Das Catléias evolam-se perfumes embriagantes oriundos de uma policromia variada, rara e clássica.
De ti, ó turíbulo lânguido, exalam todos os perfumes embriagantes de inefável aroma, nunca olfateados no meu éden de anseios.
E tu combates com a performance própria da tua beleza, hostilizando severamente as orquídeas indefesas.
Se em minhas mãos houvesse a capacidade divina, eu te transformaria em orquídea, só minha, de cor azul em suas pétalas de bordas alvas, um convite para beijos insistentes em sua intimidade vegetal.

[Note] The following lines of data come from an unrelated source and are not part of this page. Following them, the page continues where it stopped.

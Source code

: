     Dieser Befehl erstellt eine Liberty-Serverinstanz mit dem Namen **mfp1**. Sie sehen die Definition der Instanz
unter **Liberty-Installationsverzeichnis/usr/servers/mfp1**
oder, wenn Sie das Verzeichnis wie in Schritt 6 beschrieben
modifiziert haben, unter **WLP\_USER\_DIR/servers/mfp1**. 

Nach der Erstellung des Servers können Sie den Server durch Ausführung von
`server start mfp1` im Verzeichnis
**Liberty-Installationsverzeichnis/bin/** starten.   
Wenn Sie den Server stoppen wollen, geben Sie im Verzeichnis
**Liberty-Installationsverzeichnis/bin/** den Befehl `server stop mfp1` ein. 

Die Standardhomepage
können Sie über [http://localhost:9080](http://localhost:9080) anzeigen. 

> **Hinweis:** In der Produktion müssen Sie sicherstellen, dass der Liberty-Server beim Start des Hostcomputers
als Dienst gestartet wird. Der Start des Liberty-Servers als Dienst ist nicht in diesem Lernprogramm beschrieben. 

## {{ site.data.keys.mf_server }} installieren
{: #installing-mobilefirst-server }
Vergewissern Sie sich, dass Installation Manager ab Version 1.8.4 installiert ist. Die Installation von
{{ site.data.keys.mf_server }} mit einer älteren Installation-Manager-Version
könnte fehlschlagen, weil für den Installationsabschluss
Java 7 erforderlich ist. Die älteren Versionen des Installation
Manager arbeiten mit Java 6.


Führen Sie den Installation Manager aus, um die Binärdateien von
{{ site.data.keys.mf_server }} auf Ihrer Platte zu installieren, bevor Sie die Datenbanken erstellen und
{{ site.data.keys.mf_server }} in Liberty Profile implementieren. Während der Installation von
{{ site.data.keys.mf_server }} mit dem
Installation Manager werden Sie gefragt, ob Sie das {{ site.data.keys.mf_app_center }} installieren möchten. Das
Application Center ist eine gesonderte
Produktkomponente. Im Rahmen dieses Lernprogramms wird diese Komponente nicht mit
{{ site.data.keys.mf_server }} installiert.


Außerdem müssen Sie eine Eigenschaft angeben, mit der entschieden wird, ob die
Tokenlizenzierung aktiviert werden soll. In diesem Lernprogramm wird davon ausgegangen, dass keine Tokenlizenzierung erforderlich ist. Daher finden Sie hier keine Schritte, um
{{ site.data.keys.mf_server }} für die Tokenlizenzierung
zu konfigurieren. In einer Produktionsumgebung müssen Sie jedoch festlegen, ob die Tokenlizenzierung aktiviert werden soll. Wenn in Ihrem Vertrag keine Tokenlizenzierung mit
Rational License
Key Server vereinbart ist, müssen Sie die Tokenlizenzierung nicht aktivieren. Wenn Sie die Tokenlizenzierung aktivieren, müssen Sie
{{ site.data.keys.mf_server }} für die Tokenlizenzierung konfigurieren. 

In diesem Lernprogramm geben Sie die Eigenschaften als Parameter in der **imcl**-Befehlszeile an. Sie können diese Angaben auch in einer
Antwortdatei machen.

Serias assim cativa aos meus olhares, que nada mais vêem, quando eles se envolvem com a tua formosura tropical, a um passo da possessão de tuas pétalas.
Que se estabeleça em mim a possibilidade de ser um tronco, tosco pedaço de madeira velha, essa substância primitiva para que tu possas te fixar em mim e, numa osmose sub-reptícia, tu te alimentarias da minha velha seiva dormida.
Como um corcel vegetal, galoparemos as pradarias dos sonhos e de todos os encantos da vida, levando-te em meu dorso de carcomido lenho os teus olhos negros de orquídea silvestre.
E, no silêncio outonal, mensurarei as tuas pétalas e, de sépalas em sépalas, extasiar-me-ei com o teu divino pólen, enfurecendo o teu gineceu escondido e molhadinho em copas, para receber um androceu orvalhado.